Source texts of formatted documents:
↓↓↓

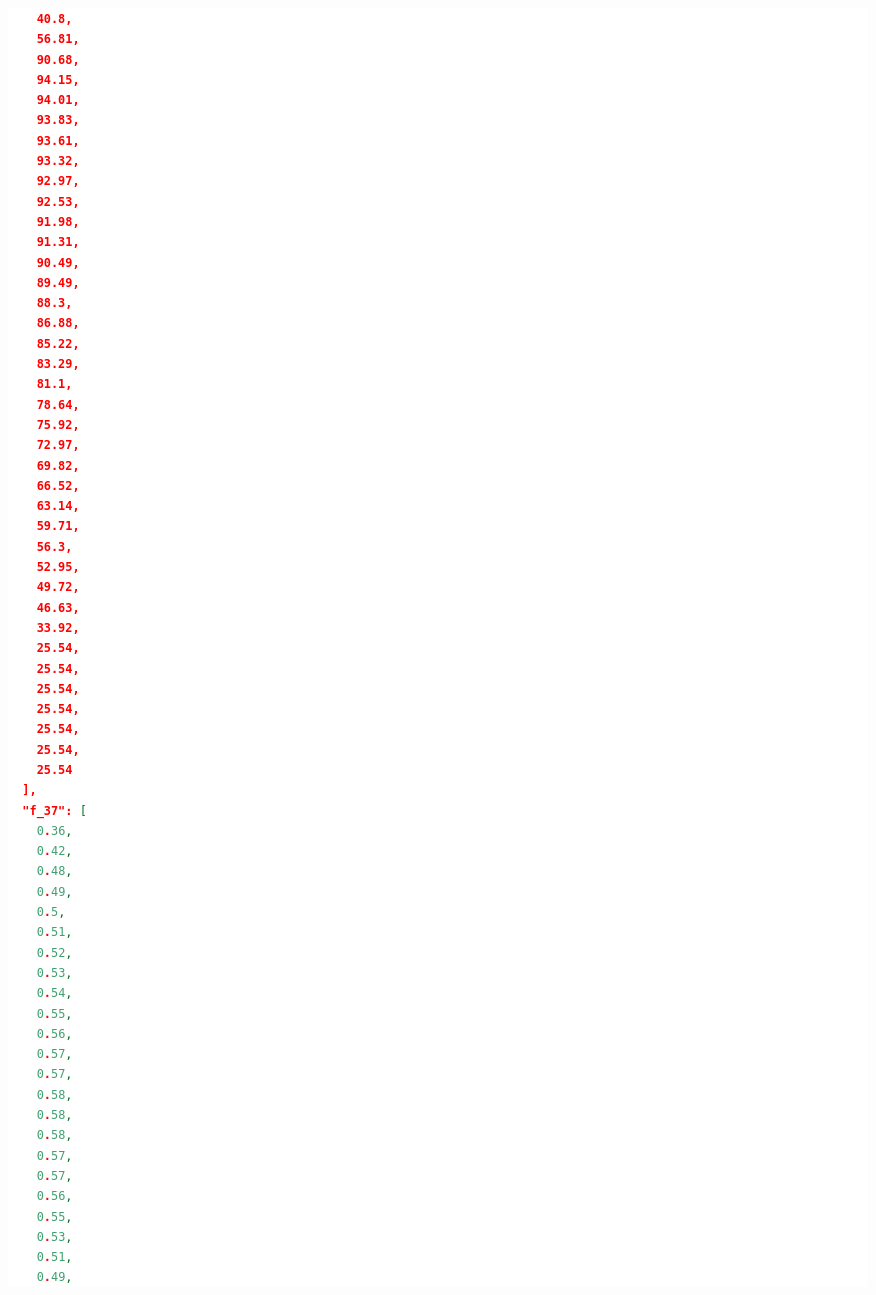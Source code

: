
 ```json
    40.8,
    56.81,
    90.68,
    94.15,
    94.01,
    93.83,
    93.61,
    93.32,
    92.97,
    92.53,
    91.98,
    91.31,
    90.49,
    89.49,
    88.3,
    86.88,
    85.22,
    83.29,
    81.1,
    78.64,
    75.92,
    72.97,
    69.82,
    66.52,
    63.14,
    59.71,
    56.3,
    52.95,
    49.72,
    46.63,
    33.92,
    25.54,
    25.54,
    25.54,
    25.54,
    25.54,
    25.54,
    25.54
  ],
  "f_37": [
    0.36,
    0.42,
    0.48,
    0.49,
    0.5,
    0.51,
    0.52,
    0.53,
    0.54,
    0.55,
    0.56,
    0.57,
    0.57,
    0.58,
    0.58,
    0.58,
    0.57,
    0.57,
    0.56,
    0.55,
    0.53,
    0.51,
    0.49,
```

↑↑↑
↓↓↓

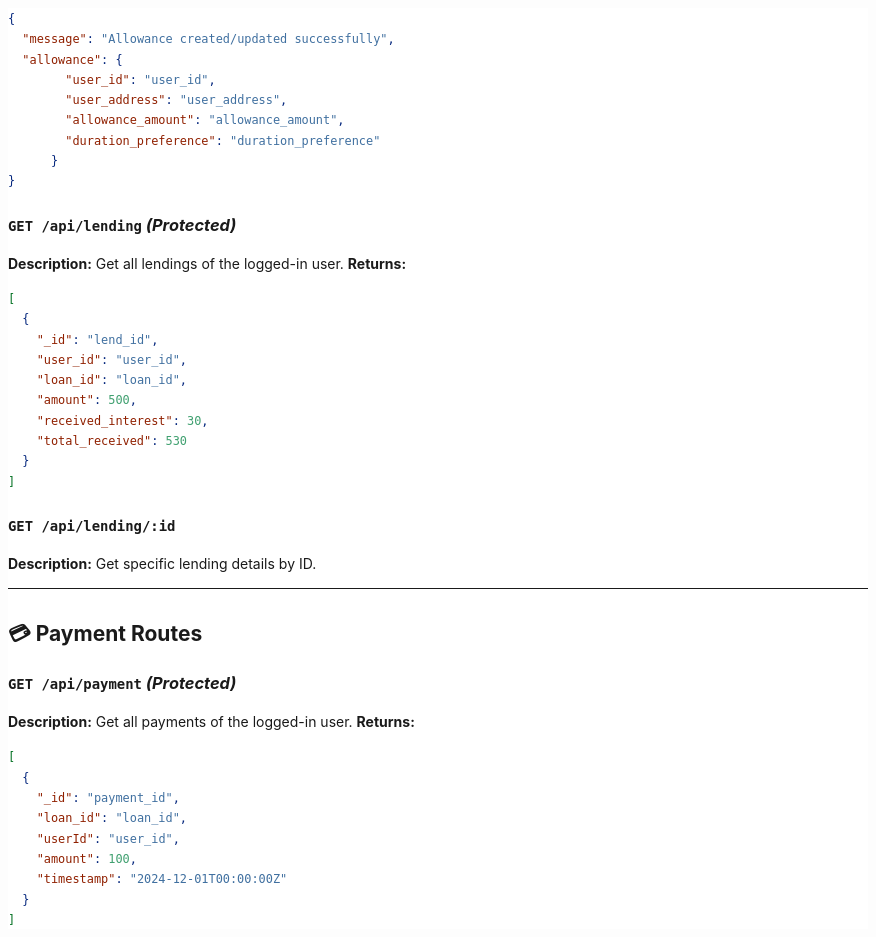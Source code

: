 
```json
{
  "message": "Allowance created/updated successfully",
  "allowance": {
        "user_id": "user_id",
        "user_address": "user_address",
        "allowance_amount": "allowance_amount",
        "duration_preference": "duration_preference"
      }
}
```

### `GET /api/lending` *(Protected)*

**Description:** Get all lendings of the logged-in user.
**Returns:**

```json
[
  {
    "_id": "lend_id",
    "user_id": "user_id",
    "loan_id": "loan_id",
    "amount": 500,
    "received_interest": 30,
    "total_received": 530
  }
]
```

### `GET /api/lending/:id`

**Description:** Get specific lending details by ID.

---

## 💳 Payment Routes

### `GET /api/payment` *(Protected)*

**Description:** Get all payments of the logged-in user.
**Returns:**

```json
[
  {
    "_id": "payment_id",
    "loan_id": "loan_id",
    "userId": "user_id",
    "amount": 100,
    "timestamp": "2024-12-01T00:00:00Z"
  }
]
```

↑↑↑
↓↓↓

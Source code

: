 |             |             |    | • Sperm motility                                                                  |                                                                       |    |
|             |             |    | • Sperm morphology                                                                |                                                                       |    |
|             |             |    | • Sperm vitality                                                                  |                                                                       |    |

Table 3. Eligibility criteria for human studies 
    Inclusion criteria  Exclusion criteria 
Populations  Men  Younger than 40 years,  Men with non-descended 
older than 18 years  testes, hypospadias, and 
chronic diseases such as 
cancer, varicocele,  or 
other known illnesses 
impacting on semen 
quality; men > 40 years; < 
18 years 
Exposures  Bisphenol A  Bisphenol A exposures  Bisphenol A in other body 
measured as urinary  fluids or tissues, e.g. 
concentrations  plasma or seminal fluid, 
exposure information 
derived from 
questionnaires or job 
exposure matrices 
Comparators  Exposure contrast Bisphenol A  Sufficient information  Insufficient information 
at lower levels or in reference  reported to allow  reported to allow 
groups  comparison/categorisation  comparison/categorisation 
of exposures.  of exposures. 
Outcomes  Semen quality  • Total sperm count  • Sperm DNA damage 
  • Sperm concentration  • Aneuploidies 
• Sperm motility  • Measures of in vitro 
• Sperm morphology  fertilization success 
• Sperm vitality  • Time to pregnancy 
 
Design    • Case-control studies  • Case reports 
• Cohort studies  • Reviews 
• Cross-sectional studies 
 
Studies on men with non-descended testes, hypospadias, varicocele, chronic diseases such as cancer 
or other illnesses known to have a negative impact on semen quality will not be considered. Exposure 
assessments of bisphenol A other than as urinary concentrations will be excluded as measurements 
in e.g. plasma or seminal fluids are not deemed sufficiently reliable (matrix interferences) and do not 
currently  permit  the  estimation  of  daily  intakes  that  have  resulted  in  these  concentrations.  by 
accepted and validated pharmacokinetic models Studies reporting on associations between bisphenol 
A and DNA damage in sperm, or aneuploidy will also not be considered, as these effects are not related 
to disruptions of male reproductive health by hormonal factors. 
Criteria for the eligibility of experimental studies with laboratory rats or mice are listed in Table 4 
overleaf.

↑↑↑

WHAT IS NEEDED
Given the word "motility", show every line of the records that contains it.

YOUR SOLUTION
: |             |             |    | • Sperm motility                                                                  |                                                                       |    |
• Sperm motility  • Measures of in vitro 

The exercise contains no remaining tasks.